-- Stored data follows --

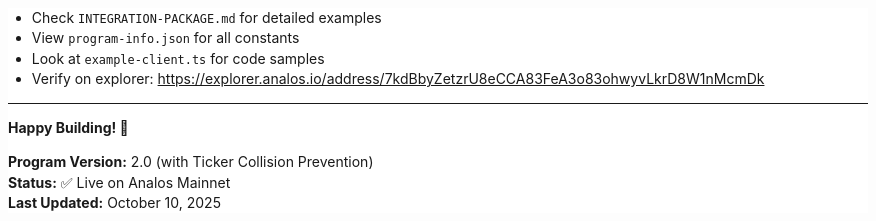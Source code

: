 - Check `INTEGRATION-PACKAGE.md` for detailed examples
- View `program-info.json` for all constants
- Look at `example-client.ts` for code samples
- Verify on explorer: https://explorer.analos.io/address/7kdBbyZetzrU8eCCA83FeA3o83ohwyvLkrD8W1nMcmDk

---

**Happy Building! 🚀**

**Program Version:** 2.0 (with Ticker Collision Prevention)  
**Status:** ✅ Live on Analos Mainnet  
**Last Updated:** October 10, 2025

-- Stored data concluded --
-- Stored data follows --

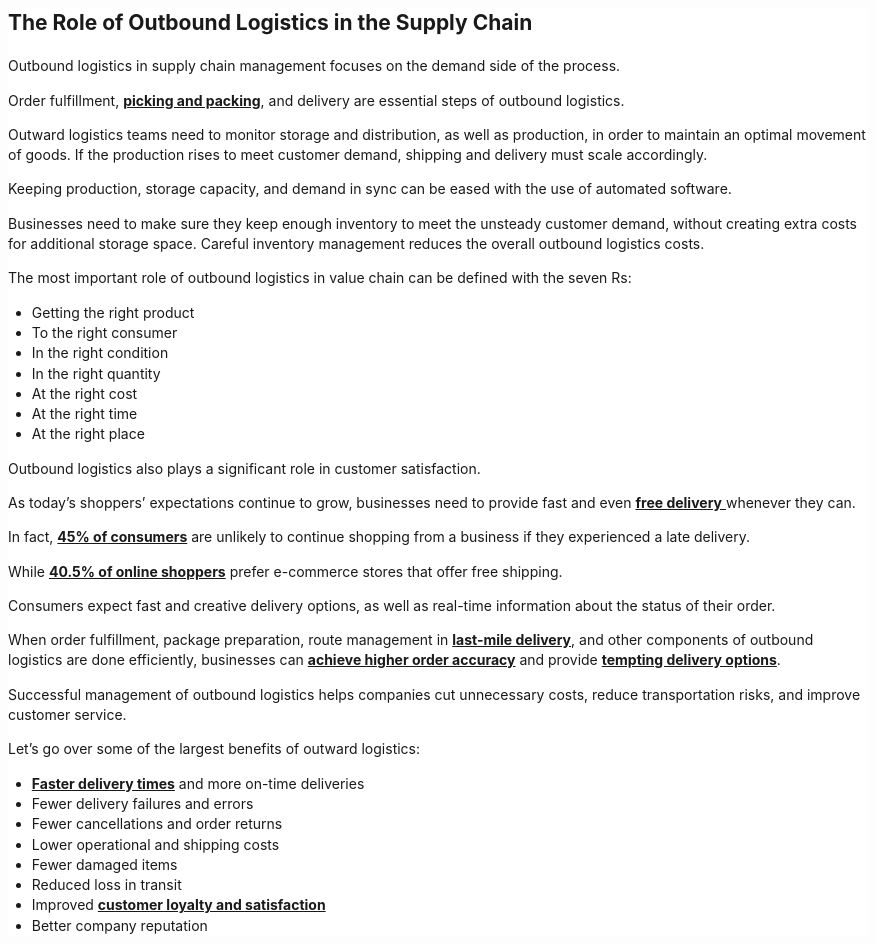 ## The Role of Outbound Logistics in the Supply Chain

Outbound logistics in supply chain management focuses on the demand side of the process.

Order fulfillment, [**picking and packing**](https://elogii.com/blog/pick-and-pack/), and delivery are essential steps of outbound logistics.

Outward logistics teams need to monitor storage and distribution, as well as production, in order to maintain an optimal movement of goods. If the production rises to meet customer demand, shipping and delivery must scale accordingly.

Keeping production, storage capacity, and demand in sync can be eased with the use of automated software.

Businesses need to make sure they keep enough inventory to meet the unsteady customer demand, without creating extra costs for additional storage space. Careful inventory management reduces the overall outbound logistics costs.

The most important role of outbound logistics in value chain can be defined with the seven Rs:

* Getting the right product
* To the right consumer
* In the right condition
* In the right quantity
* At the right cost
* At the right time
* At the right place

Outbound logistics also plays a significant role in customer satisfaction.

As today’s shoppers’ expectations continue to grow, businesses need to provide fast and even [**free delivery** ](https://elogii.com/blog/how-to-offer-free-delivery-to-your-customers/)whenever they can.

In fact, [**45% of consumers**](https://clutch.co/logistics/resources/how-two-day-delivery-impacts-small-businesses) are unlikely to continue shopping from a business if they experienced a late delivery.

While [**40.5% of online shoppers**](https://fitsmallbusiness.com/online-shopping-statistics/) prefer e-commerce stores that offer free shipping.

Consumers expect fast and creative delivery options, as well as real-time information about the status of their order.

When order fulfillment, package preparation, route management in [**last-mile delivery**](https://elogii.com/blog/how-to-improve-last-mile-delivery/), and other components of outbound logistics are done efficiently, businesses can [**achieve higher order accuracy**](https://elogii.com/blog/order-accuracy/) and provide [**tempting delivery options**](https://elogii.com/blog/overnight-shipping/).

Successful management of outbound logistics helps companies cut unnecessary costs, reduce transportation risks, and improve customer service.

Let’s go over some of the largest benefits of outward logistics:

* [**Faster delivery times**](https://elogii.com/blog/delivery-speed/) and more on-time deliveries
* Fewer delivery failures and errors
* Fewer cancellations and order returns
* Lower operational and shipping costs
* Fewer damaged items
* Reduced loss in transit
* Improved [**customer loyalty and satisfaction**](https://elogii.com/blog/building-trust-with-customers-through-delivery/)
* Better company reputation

-- Stored data concluded --

- _Task instructions_: Give again exactly, and only, the lines above starting at the one with "and order returns" and ending at the one with "Better company reputation".

- _Exercise output_:
* Fewer cancellations and order returns
* Lower operational and shipping costs
* Fewer damaged items
* Reduced loss in transit
* Improved [**customer loyalty and satisfaction**](https://elogii.com/blog/building-trust-with-customers-through-delivery/)
* Better company reputation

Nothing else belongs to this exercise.